The cause of tinnitus can be difficult to determine, but there are some conditions or factors which are known to be associated with pulsatile tinnitus. These include:
- Changes in rate of blood flow – an increase in the amount of blood flowing through your circulatory system can increase your chances of pulsatile tinnitus. This may occur during or directly after exercise, as a symptom of anaemia or an over-active thyroid. Hardening of the arteries may also disturb blood flow. Instead of blood moving smoothly around the body, flow becomes turbulent and this creates noise
- Deafness – suffering from hearing loss, particularly if it is the result of ear wax, can worsen symptoms of tinnitus. This is because external sounds no longer mask the ‘normal’ internal sounds. For example, if you stick your fingers in your ears (gently) you suddenly become very aware of any internal sounds in your ear and it is hard to block these sounds out
- It the pulses of rhythmic tinnitus do not coincide with your heartbeat, the cause could be regular muscle contractions in the middle ear. There are a number of causes for this, including infection or inflammation in the Eustachian tube of the ear
- Lastly, there are a number of rare health conditions which can give rise to pulsatile tinnitus. An example is something called idiopathic intracranial hypertension, a condition which gives rise to increased pressure in the fluid surrounding the brain.

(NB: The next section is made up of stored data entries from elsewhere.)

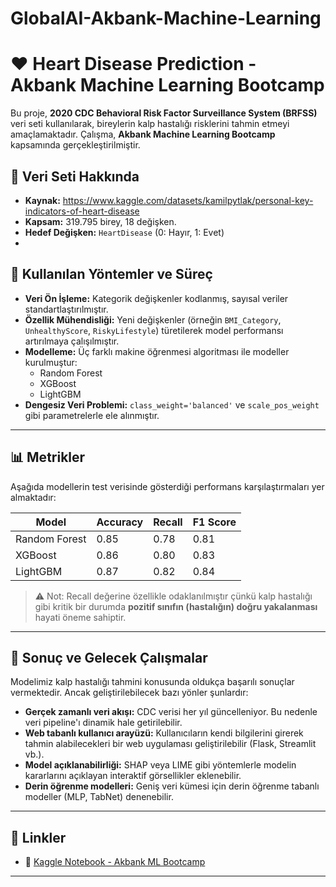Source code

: # GlobalAI-Akbank-Machine-Learning

# ❤️ Heart Disease Prediction - Akbank Machine Learning Bootcamp

Bu proje, **2020 CDC Behavioral Risk Factor Surveillance System (BRFSS)** veri seti kullanılarak, bireylerin kalp hastalığı risklerini tahmin etmeyi amaçlamaktadır. Çalışma, **Akbank Machine Learning Bootcamp** kapsamında gerçekleştirilmiştir.

## 📌 Veri Seti Hakkında

- **Kaynak:** https://www.kaggle.com/datasets/kamilpytlak/personal-key-indicators-of-heart-disease
- **Kapsam:** 319.795 birey, 18 değişken.
- **Hedef Değişken:** `HeartDisease` (0: Hayır, 1: Evet)
- 
## 🧠 Kullanılan Yöntemler ve Süreç

- **Veri Ön İşleme:** Kategorik değişkenler kodlanmış, sayısal veriler standartlaştırılmıştır.
- **Özellik Mühendisliği:** Yeni değişkenler (örneğin `BMI_Category`, `UnhealthyScore`, `RiskyLifestyle`) türetilerek model performansı artırılmaya çalışılmıştır.
- **Modelleme:** Üç farklı makine öğrenmesi algoritması ile modeller kurulmuştur:
  - Random Forest
  - XGBoost
  - LightGBM
- **Dengesiz Veri Problemi:** `class_weight='balanced'` ve `scale_pos_weight` gibi parametrelerle ele alınmıştır.

---

## 📊 Metrikler

Aşağıda modellerin test verisinde gösterdiği performans karşılaştırmaları yer almaktadır:

| Model         | Accuracy | Recall | F1 Score |
|---------------|----------|--------|----------|
| Random Forest | 0.85     | 0.78   | 0.81     |
| XGBoost       | 0.86     | 0.80   | 0.83     |
| LightGBM      | 0.87     | 0.82   | 0.84     |

> ⚠️ Not: Recall değerine özellikle odaklanılmıştır çünkü kalp hastalığı gibi kritik bir durumda **pozitif sınıfın (hastalığın) doğru yakalanması** hayati öneme sahiptir.

---

## 🚀 Sonuç ve Gelecek Çalışmalar

Modelimiz kalp hastalığı tahmini konusunda oldukça başarılı sonuçlar vermektedir. Ancak geliştirilebilecek bazı yönler şunlardır:

- **Gerçek zamanlı veri akışı:** CDC verisi her yıl güncelleniyor. Bu nedenle veri pipeline'ı dinamik hale getirilebilir.
- **Web tabanlı kullanıcı arayüzü:** Kullanıcıların kendi bilgilerini girerek tahmin alabilecekleri bir web uygulaması geliştirilebilir (Flask, Streamlit vb.).
- **Model açıklanabilirliği:** SHAP veya LIME gibi yöntemlerle modelin kararlarını açıklayan interaktif görsellikler eklenebilir.
- **Derin öğrenme modelleri:** Geniş veri kümesi için derin öğrenme tabanlı modeller (MLP, TabNet) denenebilir.


---

## 🔗 Linkler

- 📁 [Kaggle Notebook - Akbank ML Bootcamp](https://www.kaggle.com/code/ozl3m3r/akbank-machine-learning-bootcamp)

---

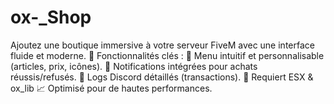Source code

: # ox-_Shop
Ajoutez une boutique immersive à votre serveur FiveM avec une interface fluide et moderne. 🛒  Fonctionnalités clés : 🔹 Menu intuitif et personnalisable (articles, prix, icônes). 🔹 Notifications intégrées pour achats réussis/refusés. 🔹 Logs Discord détaillés (transactions).  🔧 Requiert ESX &amp; ox_lib 📈 Optimisé pour de hautes performances.
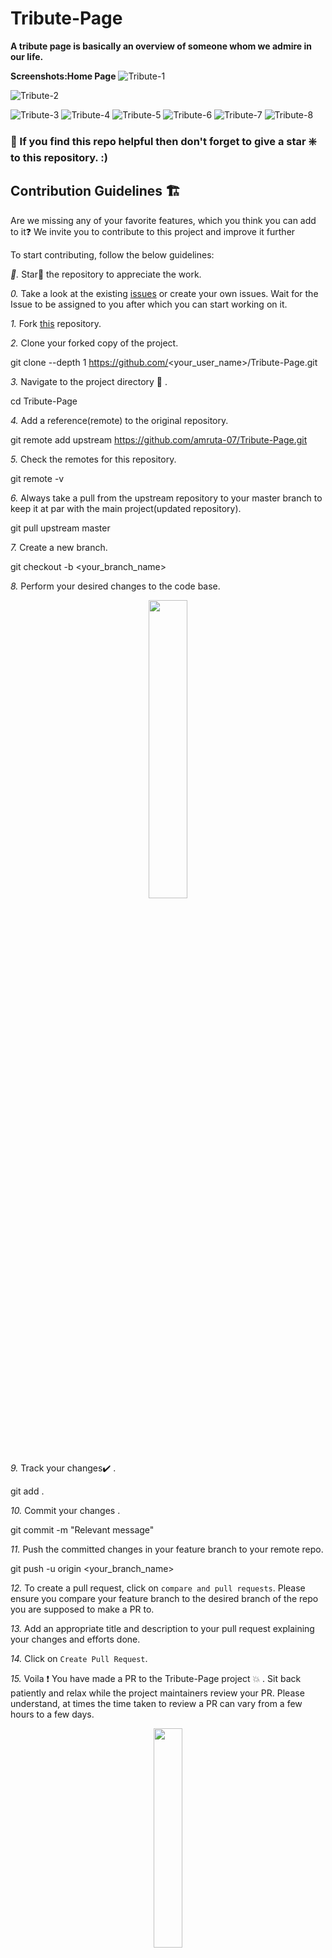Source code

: # Tribute-Page
**A tribute page is basically an overview of someone whom we admire in our life.**  
  
  
**Screenshots:Home Page**
![Tribute-1](https://user-images.githubusercontent.com/79842525/128590613-0083f418-da0e-409b-855d-5eb62da731c8.jpeg)  

![Tribute-2](https://user-images.githubusercontent.com/79842525/128590650-0b189ab7-56d4-444c-9cd4-523eb57836e1.jpeg)  

![Tribute-3](https://user-images.githubusercontent.com/79842525/128590656-9e4d823e-29be-4d78-93c5-ac840212b0ab.jpeg)
![Tribute-4](https://user-images.githubusercontent.com/79842525/128590659-efd36292-d952-413d-b6a6-a59d10af48a3.jpeg)
![Tribute-5](https://user-images.githubusercontent.com/79842525/128590663-c7c21c41-537b-4d14-903f-126a7fc4f64d.jpeg)
![Tribute-6](https://user-images.githubusercontent.com/79842525/128590667-38322be2-4dcd-46f2-955f-5d303637dd29.jpeg)
![Tribute-7](https://user-images.githubusercontent.com/79842525/128590670-f1aa2997-a046-454a-b293-7e3a62394105.jpeg)
![Tribute-8](https://user-images.githubusercontent.com/79842525/128590674-152abca8-902e-4ea1-b78b-1bd5f9dad525.jpeg)    
  
 ### 🙏 If you find this repo helpful then don't forget to give a star ❇️ to this repository. :)  
  
 
  ## Contribution Guidelines 🏗

Are we missing any of your favorite features, which you think you can add to it❓ We invite you to contribute to this project and improve it further

To start contributing, follow the below guidelines: 

*🌟.*  Star🌟 the repository to appreciate the work.

*0.*  Take a look at the existing [issues](https://github.com/amruta-07/Tribute-Page/issues) or create your own issues. Wait for the Issue to be assigned to you after which you can start working on it.

*1.*  Fork [this](https://github.com/amruta-07/Tribute-Page) repository.

*2.*  Clone your forked copy of the project.


git clone --depth 1 https://github.com/<your_user_name>/Tribute-Page.git


*3.* Navigate to the project directory :file_folder: .


cd Tribute-Page


*4.* Add a reference(remote) to the original repository.


git remote add upstream https://github.com/amruta-07/Tribute-Page.git 


*5.* Check the remotes for this repository.


git remote -v


*6.* Always take a pull from the upstream repository to your master branch to keep it at par with the main project(updated repository).


git pull upstream master


*7.* Create a new branch.


git checkout -b <your_branch_name>


*8.* Perform your desired changes to the code base.

<p align="center"><img width=35% src="https://media2.giphy.com/media/L1R1tvI9svkIWwpVYr/giphy.gif?cid=ecf05e47pzi2rpig0vc8pjusra8hiai1b91zgiywvbubu9vu&rid=giphy.gif"></p>

*9.* Track your changes:heavy_check_mark: .


git add . 


*10.* Commit your changes .


git commit -m "Relevant message"


*11.* Push the committed changes in your feature branch to your remote repo.


git push -u origin <your_branch_name>


*12.* To create a pull request, click on `compare and pull requests`. Please ensure you compare your feature branch to the desired branch of the repo you are supposed to make a PR to.

*13.* Add an appropriate title and description to your pull request explaining your changes and efforts done.

*14.* Click on `Create Pull Request`.

*15.* Voila :exclamation: You have made a PR to the Tribute-Page project :boom: . Sit back patiently and relax while the project maintainers review your PR. Please understand, at times the time taken to review a PR can vary from a few hours to a few days.

<p align="center"><img src="https://media.tenor.com/images/b562ddcfb131e962f9dfa01bd32a30d1/tenor.gif" width=30%></p>








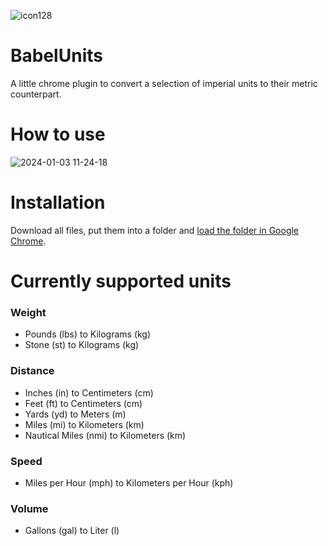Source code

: ![icon128](https://github.com/Kutter0815/BabelUnits/assets/53622758/69f41b6c-7b57-4518-a361-642e8d8550e3)

# BabelUnits
A little chrome plugin to convert a selection of imperial units to their metric counterpart.

# How to use
![2024-01-03 11-24-18](https://github.com/Kutter0815/BabelUnits/assets/53622758/04fe4525-d5a0-4dc9-97da-4be8050f1628)


# Installation
Download all files, put them into a folder and [load the folder in Google Chrome](https://developer.chrome.com/docs/extensions/get-started/tutorial/hello-world#load-unpacked).

# Currently supported units
### Weight
- Pounds (lbs) to Kilograms (kg)
- Stone (st) to Kilograms (kg)
### Distance
- Inches (in) to Centimeters (cm)
- Feet (ft) to Centimeters (cm)
- Yards (yd) to Meters (m)
- Miles (mi) to Kilometers (km)
- Nautical Miles (nmi) to Kilometers (km)
### Speed
- Miles per Hour (mph) to Kilometers per Hour (kph)
### Volume
- Gallons (gal) to Liter (l)


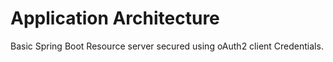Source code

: # Application Architecture

Basic Spring Boot Resource server secured using oAuth2 client Credentials.
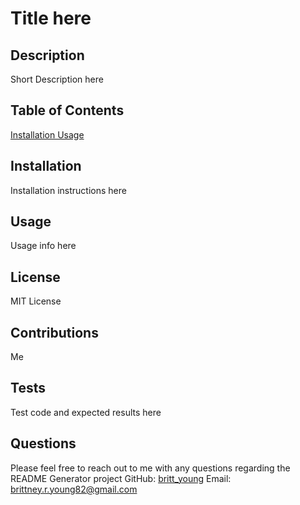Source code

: # Title here
  
   

  ## Description
  Short Description here
  
  ## Table of Contents
  [Installation
Usage](#)
  
  ## Installation
  Installation instructions here
  
  ## Usage
  Usage info here
  
  ## License
  MIT License
  
  
  ## Contributions
  Me
  
  ## Tests
  Test code and expected results here
  
  ## Questions
  Please feel free to reach out to me with any questions regarding the README Generator project
  GitHub: [britt_young](https://github.com/britt_young)
  Email: brittney.r.young82@gmail.com
    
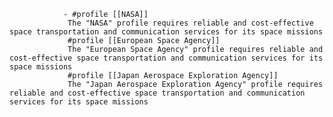 				- #profile [[NASA]]
				 The "NASA" profile requires reliable and cost-effective space transportation and communication services for its space missions
				 #profile [[European Space Agency]]
				 The "European Space Agency" profile requires reliable and cost-effective space transportation and communication services for its space missions
				 #profile [[Japan Aerospace Exploration Agency]]
				 The "Japan Aerospace Exploration Agency" profile requires reliable and cost-effective space transportation and communication services for its space missions



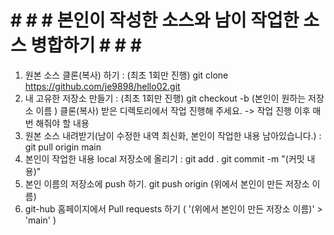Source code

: # # # # 본인이 작성한 소스와 남이 작업한 소스 병합하기 # # # #
1. 원본 소스 클론(복사) 하기 : (최초 1회만 진행)
git clone https://github.com/je9898/hello02.git
2. 내 고유한 저장소 만들기 : (최초 1회만 진행)
git checkout -b (본인이 원하는 저장소 이름 )
클론(복사) 받은 디렉토리에서 작업 진행해 주세요.
-> 작업 진행 이후 매번 해줘야 할 내용
1. 원본 소스 내려받기(남이 수정한 내역 최신화, 본인이 작업한 내용 남아있습니다.) :
git pull origin main
2. 본인이 작업한 내용 local 저장소에 올리기 :
git add .
git commit -m "(커밋 내용)"
3. 본인 이름의 저장소에 push 하기.
git push origin (위에서 본인이 만든 저장소 이름)
4. git-hub 홈페이지에서 Pull requests 하기 ( '(위에서 본인이 만든 저장소 이름)' > 'main' )
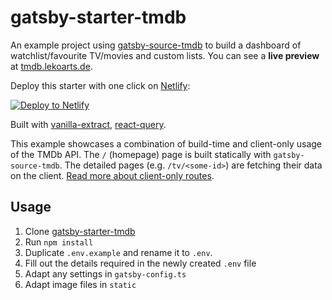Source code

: # gatsby-starter-tmdb

An example project using [gatsby-source-tmdb](https://github.com/LekoArts/gatsby-source-tmdb) to build a dashboard of watchlist/favourite TV/movies and custom lists. You can see a **live preview** at [tmdb.lekoarts.de](https://tmdb.lekoarts.de).

Deploy this starter with one click on [Netlify](https://app.netlify.com/signup):

[<img src="https://www.netlify.com/img/deploy/button.svg" alt="Deploy to Netlify" />](https://app.netlify.com/start/deploy?repository=https://github.com/LekoArts/gatsby-starter-tmdb)

Built with [vanilla-extract](https://github.com/seek-oss/vanilla-extract), [react-query](https://react-query.tanstack.com/).

This example showcases a combination of build-time and client-only usage of the TMDb API. The `/` (homepage) page is built statically with `gatsby-source-tmdb`. The detailed pages (e.g. `/tv/<some-id>`) are fetching their data on the client. [Read more about client-only routes](https://www.gatsbyjs.com/docs/reference/routing/file-system-route-api/#creating-client-only-routes).

## Usage

1. Clone [gatsby-starter-tmdb](https://github.com/LekoArts/gatsby-starter-tmdb)
1. Run `npm install`
1. Duplicate `.env.example` and rename it to `.env`.
1. Fill out the details required in the newly created `.env` file
1. Adapt any settings in `gatsby-config.ts`
1. Adapt image files in `static`
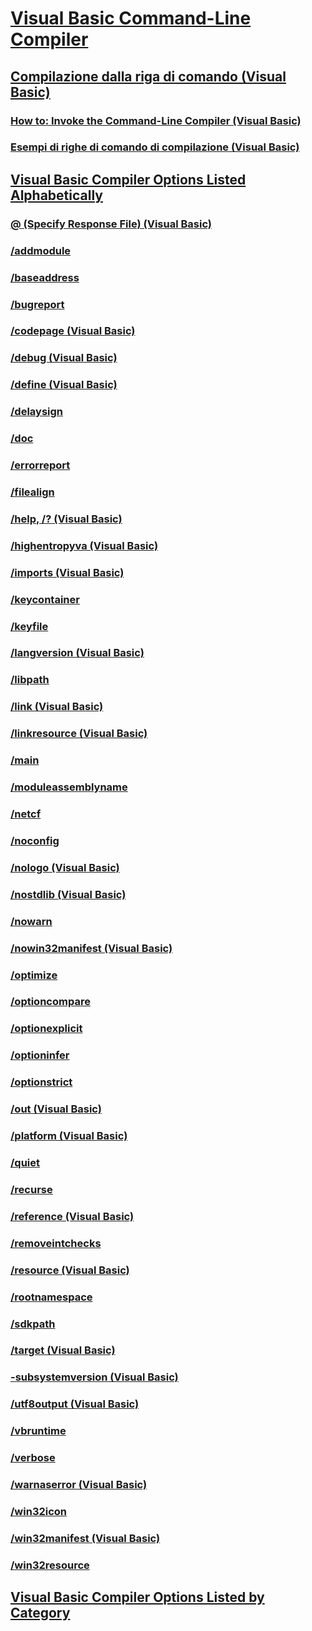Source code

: # [Visual Basic Command-Line Compiler](index.md)
## [Compilazione dalla riga di comando (Visual Basic)](building-from-the-command-line.md)
### [How to: Invoke the Command-Line Compiler (Visual Basic)](how-to-invoke-the-command-line-compiler.md)
### [Esempi di righe di comando di compilazione (Visual Basic)](sample-compilation-command-lines.md)
## [Visual Basic Compiler Options Listed Alphabetically](compiler-options-listed-alphabetically.md)
### [@ (Specify Response File) (Visual Basic)](specify-response-file.md)
### [/addmodule](addmodule.md)
### [/baseaddress](baseaddress.md)
### [/bugreport](bugreport.md)
### [/codepage (Visual Basic)](codepage.md)
### [/debug (Visual Basic)](debug.md)
### [/define (Visual Basic)](define.md)
### [/delaysign](delaysign.md)
### [/doc](doc.md)
### [/errorreport](errorreport.md)
### [/filealign](filealign.md)
### [/help, /? (Visual Basic)](help.md)
### [/highentropyva (Visual Basic)](highentropyva.md)
### [/imports (Visual Basic)](imports.md)
### [/keycontainer](keycontainer.md)
### [/keyfile](keyfile.md)
### [/langversion (Visual Basic)](langversion.md)
### [/libpath](libpath.md)
### [/link (Visual Basic)](link.md)
### [/linkresource (Visual Basic)](linkresource.md)
### [/main](main.md)
### [/moduleassemblyname](moduleassemblyname.md)
### [/netcf](netcf.md)
### [/noconfig](noconfig.md)
### [/nologo (Visual Basic)](nologo.md)
### [/nostdlib (Visual Basic)](nostdlib.md)
### [/nowarn](nowarn.md)
### [/nowin32manifest (Visual Basic)](nowin32manifest.md)
### [/optimize](optimize.md)
### [/optioncompare](optioncompare.md)
### [/optionexplicit](optionexplicit.md)
### [/optioninfer](optioninfer.md)
### [/optionstrict](optionstrict.md)
### [/out (Visual Basic)](out.md)
### [/platform (Visual Basic)](platform.md)
### [/quiet](quiet.md)
### [/recurse](recurse.md)
### [/reference (Visual Basic)](reference.md)
### [/removeintchecks](removeintchecks.md)
### [/resource (Visual Basic)](resource.md)
### [/rootnamespace](rootnamespace.md)
### [/sdkpath](sdkpath.md)
### [/target (Visual Basic)](target.md)
### [-subsystemversion (Visual Basic)](subsystemversion.md)
### [/utf8output (Visual Basic)](utf8output.md)
### [/vbruntime](vbruntime.md)
### [/verbose](verbose.md)
### [/warnaserror (Visual Basic)](warnaserror.md)
### [/win32icon](win32icon.md)
### [/win32manifest (Visual Basic)](win32manifest.md)
### [/win32resource](win32resource.md)
## [Visual Basic Compiler Options Listed by Category](compiler-options-listed-by-category.md)
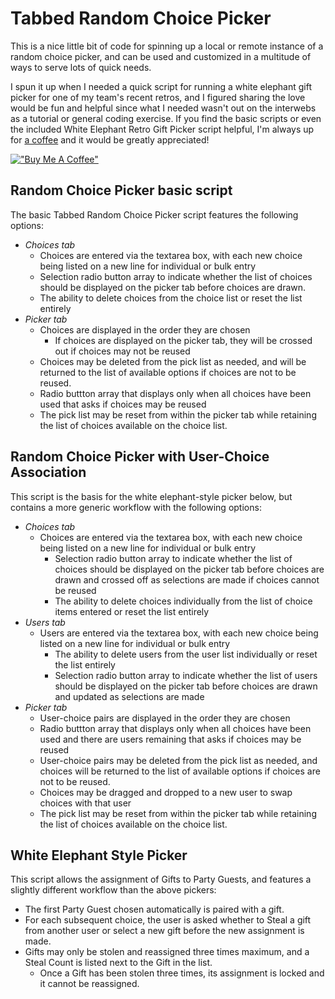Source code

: # Tabbed Random Choice Picker

This is a nice little bit of code for spinning up a local or remote instance of a random choice picker, and can be used and customized in a multitude of ways to serve lots of quick needs.

I spun it up when I needed a quick script for running a white elephant gift picker for one of my team's recent retros, and I figured sharing the love would be fun and helpful since what I needed wasn't out on the interwebs as a tutorial or general coding exercise. If you find the basic scripts or even the included White Elephant Retro Gift Picker script helpful, I'm always up for [a coffee](https://buymeacoffee.com/katieravenwood) and it would be greatly appreciated!

[!["Buy Me A Coffee"](https://www.buymeacoffee.com/assets/img/custom_images/orange_img.png)](https://www.buymeacoffee.com/katieravenwood)


## Random Choice Picker basic script

The basic Tabbed Random Choice Picker script features the following options:

- *Choices tab*
  - Choices are entered via the textarea box, with each new choice being listed on a new line for individual or bulk entry
  - Selection radio button array to indicate whether the list of choices should be displayed on the picker tab before choices are drawn.
  - The ability to delete choices from the choice list or reset the list entirely
- *Picker tab*
  - Choices are displayed in the order they are chosen
    - If choices are displayed on the picker tab, they will be crossed out if choices may not be reused
  - Choices may be deleted from the pick list as needed, and will be returned to the list of available options if choices are not to be reused.
  - Radio buttton array that displays only when all choices have been used that asks if choices may be reused
  - The pick list may be reset from within the picker tab while retaining the list of choices available on the choice list.

## Random Choice Picker with User-Choice Association

This script is the basis for the white elephant-style picker below, but contains a more generic workflow with the following options:

- *Choices tab*
  - Choices are entered via the textarea box, with each new choice being listed on a new line for individual or bulk entry
    - Selection radio button array to indicate whether the list of choices should be displayed on the picker tab before choices are drawn and crossed off as selections are made if choices cannot be reused
    - The ability to delete choices individually from the list of choice items entered or reset the list entirely
- *Users tab*
  - Users are entered via the textarea box, with each new choice being listed on a new line for individual or bulk entry
    - The ability to delete users from the user list individually or reset the list entirely
    - Selection radio button array to indicate whether the list of users should be displayed on the picker tab before choices are drawn and updated as selections are made
- *Picker tab*
    - User-choice pairs are displayed in the order they are chosen
    - Radio buttton array that displays only when all choices have been used and there are users remaining that asks if choices may be reused
    - User-choice pairs may be deleted from the pick list as needed, and choices will be returned to the list of available options if choices are not to be reused.
    - Choices may be dragged and dropped to a new user to swap choices with that user
    - The pick list may be reset from within the picker tab while retaining the list of choices available on the choice list.

## White Elephant Style Picker

This script allows the assignment of Gifts to Party Guests, and features a slightly different workflow than the above pickers:
- The first Party Guest chosen automatically is paired with a gift. 
- For each subsequent choice, the user is asked whether to Steal a gift from another user or select a new gift before the new assignment is made. 
- Gifts may only be stolen and reassigned three times maximum, and a Steal Count is listed next to the Gift in the list.
  - Once a Gift has been stolen three times, its assignment is locked and it cannot be reassigned.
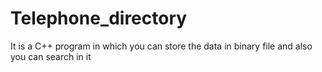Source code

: # Telephone_directory
It is a C++ program in which you can store the data in binary file and also you can search in it 
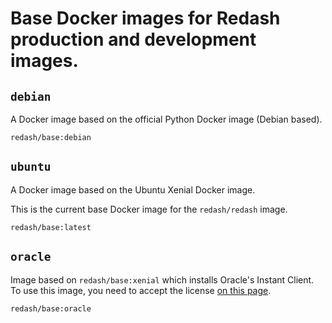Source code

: # Base Docker images for Redash production and development images.

## `debian`

A Docker image based on the official Python Docker image (Debian based).

`redash/base:debian`

## `ubuntu`

A Docker image based on the Ubuntu Xenial Docker image.

This is the current base Docker image for the `redash/redash` image.

`redash/base:latest`

## `oracle`

Image based on `redash/base:xenial` which installs Oracle's Instant Client. To use
this image, you need to accept the license [on this page](https://www.oracle.com/technetwork/topics/linuxx86-64soft-092277.html).

`redash/base:oracle`
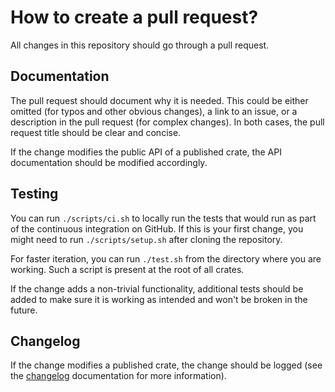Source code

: # How to create a pull request?

All changes in this repository should go through a pull request.

## Documentation

The pull request should document why it is needed. This could be either omitted (for typos and other
obvious changes), a link to an issue, or a description in the pull request (for complex changes). In
both cases, the pull request title should be clear and concise.

If the change modifies the public API of a published crate, the API documentation should be
modified accordingly.

## Testing

You can run `./scripts/ci.sh` to locally run the tests that would run as part of the continuous
integration on GitHub. If this is your first change, you might need to run `./scripts/setup.sh`
after cloning the repository.

For faster iteration, you can run `./test.sh` from the directory where you are working. Such a
script is present at the root of all crates.

If the change adds a non-trivial functionality, additional tests should be added to make sure it is
working as intended and won't be broken in the future.

## Changelog

If the change modifies a published crate, the change should be logged (see the
[changelog](./changelog.md) documentation for more information).
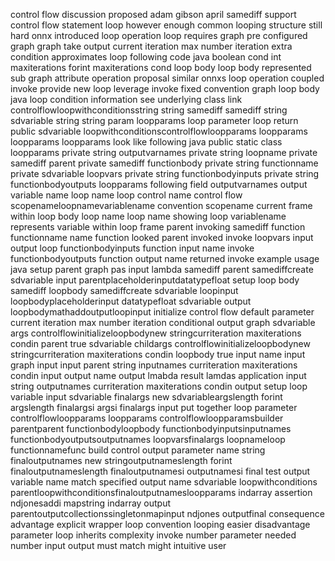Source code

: control flow discussion proposed adam gibson april samediff support control flow statement loop however enough common looping structure still hard onnx introduced loop operation loop requires graph pre configured graph graph take output current iteration max number iteration extra condition approximates loop following code java boolean cond int maxiterations forint maxiterations cond loop body loop body represented sub graph attribute operation proposal similar onnxs loop operation coupled invoke provide new loop leverage invoke fixed convention graph loop body java loop condition information see underlying class link controlflowloopwithconditionsstring string samediff samediff string sdvariable string string param loopparams loop parameter loop return public sdvariable loopwithconditionscontrolflowloopparams loopparams loopparams loopparams look like following java public static class loopparams private string outputvarnames private string loopname private samediff parent private samediff functionbody private string functionname private sdvariable loopvars private string functionbodyinputs private string functionbodyoutputs loopparams following field outputvarnames output variable name loop name loop control name control flow scopenameloopnamevariablename convention scopename current frame within loop body loop name loop name showing loop variablename represents variable within loop frame parent invoking samediff function functionname name function looked parent invoked invoke loopvars input output loop functionbodyinputs function input name invoke functionbodyoutputs function output name returned invoke example usage java setup parent graph pas input lambda samediff parent samediffcreate sdvariable input parentplaceholderinputdatatypefloat setup loop body samediff loopbody samediffcreate sdvariable loopinput loopbodyplaceholderinput datatypefloat sdvariable output loopbodymathaddoutputloopinput initialize control flow default parameter current iteration max number iteration conditional output graph sdvariable args controlflowinitializeloopbodynew stringcurriteration maxiterations condin parent true sdvariable childargs controlflowinitializeloopbodynew stringcurriteration maxiterations condin loopbody true input name input graph input input parent string inputnames curriteration maxiterations condin input output name output lmabda result lamdas application input string outputnames curriteration maxiterations condin output setup loop variable input sdvariable finalargs new sdvariableargslength forint argslength finalargsi argsi finalargs input put together loop parameter controlflowloopparams loopparams controlflowloopparamsbuilder parentparent functionbodyloopbody functionbodyinputsinputnames functionbodyoutputsoutputnames loopvarsfinalargs loopnameloop functionnamefunc build control output parameter name string finaloutputnames new stringoutputnameslength forint finaloutputnameslength finaloutputnamesi outputnamesi final test output variable name match specified output name sdvariable loopwithconditions parentloopwithconditionsfinaloutputnamesloopparams indarray assertion ndjonesaddi mapstring indarray output parentoutputcollectionssingletonmapinput ndjones outputfinal consequence advantage explicit wrapper loop convention looping easier disadvantage parameter loop inherits complexity invoke number parameter needed number input output must match might intuitive user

If the cause of pulsatile tinnitus can be identified, the underlying condition should be addressed and this should bring about the most effective and long-lasting relief. For instance, anaemia or thyroid problems are usually very treatable illnesses.
If no specific cause for the problem is found, pulsatile tinnitus should be treated in the same way as normal tinnitus and with the use of self-help techniques. For some people, the use of Ginkgo biloba to help improve the way blood flows in the arteries can be of help.